Records excerpted from a collection:
Segment Open
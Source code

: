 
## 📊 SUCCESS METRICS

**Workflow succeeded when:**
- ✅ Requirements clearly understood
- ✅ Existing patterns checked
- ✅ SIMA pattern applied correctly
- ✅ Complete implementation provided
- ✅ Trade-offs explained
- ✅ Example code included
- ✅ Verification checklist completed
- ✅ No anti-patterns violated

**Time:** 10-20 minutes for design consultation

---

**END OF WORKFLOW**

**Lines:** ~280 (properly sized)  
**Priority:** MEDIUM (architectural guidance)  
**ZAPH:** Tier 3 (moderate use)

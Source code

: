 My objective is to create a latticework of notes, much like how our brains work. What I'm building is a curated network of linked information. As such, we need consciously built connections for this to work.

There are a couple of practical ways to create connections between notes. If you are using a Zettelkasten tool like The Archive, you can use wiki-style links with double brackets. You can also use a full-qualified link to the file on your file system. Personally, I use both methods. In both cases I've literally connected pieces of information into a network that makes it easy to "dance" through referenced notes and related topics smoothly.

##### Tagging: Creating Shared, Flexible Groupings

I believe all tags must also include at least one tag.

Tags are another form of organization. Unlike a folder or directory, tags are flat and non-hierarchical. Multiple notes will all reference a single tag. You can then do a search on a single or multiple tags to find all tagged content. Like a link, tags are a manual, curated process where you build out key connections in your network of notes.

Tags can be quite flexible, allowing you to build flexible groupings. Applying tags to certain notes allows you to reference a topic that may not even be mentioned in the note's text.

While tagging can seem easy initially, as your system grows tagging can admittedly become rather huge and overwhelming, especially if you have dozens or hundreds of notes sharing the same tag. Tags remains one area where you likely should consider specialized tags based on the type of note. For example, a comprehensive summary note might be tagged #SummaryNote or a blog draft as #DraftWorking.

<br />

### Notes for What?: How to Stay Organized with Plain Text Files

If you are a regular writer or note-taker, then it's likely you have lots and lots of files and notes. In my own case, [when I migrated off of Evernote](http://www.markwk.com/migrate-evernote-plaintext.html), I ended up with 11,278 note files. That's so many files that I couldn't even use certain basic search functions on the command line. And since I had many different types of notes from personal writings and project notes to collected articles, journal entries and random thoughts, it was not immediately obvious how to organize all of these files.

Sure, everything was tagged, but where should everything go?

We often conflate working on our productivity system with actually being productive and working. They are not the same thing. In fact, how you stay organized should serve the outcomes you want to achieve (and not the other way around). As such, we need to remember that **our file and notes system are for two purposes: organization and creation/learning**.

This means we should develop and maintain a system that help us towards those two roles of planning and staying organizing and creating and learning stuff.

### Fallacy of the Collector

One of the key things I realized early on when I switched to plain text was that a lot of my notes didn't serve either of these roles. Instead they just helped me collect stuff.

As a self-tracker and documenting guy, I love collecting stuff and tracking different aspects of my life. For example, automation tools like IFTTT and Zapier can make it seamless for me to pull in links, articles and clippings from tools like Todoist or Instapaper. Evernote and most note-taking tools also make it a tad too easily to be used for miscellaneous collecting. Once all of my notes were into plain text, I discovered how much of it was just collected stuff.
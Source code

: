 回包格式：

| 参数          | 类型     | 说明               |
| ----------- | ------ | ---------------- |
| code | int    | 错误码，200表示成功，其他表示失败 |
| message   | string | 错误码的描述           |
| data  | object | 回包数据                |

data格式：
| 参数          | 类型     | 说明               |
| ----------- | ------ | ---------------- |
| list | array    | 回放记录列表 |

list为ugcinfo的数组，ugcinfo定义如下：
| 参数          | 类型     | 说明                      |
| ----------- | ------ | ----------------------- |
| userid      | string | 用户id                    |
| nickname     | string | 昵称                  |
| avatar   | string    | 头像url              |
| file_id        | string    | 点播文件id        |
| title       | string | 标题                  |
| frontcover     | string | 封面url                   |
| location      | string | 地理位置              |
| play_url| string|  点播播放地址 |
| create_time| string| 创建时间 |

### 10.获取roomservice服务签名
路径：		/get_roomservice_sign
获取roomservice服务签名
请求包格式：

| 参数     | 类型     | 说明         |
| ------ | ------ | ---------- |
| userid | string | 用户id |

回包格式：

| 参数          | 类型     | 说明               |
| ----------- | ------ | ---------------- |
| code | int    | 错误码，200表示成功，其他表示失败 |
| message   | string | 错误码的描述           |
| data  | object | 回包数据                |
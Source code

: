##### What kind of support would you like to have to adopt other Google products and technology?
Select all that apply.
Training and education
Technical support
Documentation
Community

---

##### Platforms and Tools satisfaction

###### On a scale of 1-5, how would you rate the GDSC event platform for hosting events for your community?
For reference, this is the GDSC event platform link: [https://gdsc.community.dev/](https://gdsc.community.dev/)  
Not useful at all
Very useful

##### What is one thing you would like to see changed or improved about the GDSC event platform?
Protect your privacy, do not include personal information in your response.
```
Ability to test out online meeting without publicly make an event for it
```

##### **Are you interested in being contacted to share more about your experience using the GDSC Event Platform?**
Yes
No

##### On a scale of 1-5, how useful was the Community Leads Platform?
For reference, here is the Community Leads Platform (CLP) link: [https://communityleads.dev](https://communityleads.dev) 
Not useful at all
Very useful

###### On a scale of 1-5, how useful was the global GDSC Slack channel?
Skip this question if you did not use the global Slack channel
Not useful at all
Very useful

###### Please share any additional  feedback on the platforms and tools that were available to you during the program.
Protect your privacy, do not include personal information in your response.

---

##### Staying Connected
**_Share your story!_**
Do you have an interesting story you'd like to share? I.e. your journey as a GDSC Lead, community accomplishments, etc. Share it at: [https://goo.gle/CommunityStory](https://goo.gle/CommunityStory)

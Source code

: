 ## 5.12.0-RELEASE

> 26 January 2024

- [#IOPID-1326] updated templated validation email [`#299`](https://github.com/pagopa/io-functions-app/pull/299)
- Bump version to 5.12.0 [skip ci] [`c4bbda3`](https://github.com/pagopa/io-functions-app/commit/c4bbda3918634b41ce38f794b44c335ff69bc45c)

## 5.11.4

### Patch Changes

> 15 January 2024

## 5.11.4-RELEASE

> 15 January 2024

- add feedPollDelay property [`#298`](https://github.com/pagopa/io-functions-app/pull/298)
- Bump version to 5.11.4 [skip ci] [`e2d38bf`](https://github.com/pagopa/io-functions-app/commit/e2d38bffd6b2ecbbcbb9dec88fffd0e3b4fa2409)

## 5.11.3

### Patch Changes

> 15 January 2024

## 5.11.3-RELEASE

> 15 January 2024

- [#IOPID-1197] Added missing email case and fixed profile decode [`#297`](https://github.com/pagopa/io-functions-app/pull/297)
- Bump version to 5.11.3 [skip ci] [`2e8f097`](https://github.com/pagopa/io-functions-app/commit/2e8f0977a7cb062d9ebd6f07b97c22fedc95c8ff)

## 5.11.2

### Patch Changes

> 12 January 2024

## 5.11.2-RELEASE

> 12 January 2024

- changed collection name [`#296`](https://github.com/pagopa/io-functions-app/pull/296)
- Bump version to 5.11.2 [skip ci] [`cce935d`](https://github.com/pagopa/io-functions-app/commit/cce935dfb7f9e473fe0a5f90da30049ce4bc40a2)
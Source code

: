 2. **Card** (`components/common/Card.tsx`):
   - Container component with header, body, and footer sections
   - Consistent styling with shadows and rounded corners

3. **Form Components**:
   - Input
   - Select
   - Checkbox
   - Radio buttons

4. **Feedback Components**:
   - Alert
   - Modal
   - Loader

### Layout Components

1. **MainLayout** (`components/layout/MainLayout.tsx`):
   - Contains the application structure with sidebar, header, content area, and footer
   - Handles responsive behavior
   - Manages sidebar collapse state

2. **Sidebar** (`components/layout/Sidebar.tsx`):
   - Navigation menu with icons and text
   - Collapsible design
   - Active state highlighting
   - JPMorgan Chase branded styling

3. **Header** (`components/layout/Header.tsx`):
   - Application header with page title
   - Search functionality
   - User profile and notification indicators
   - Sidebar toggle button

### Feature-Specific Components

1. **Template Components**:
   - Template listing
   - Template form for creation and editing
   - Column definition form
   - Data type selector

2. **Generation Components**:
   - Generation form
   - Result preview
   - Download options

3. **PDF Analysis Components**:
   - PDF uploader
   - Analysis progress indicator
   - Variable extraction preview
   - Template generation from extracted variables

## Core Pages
Segment Closed
WORK INSTRUCTION: What is the number of lines in these records that contain "footer"? Reply with the number only.

EXERCISE RESULT: 2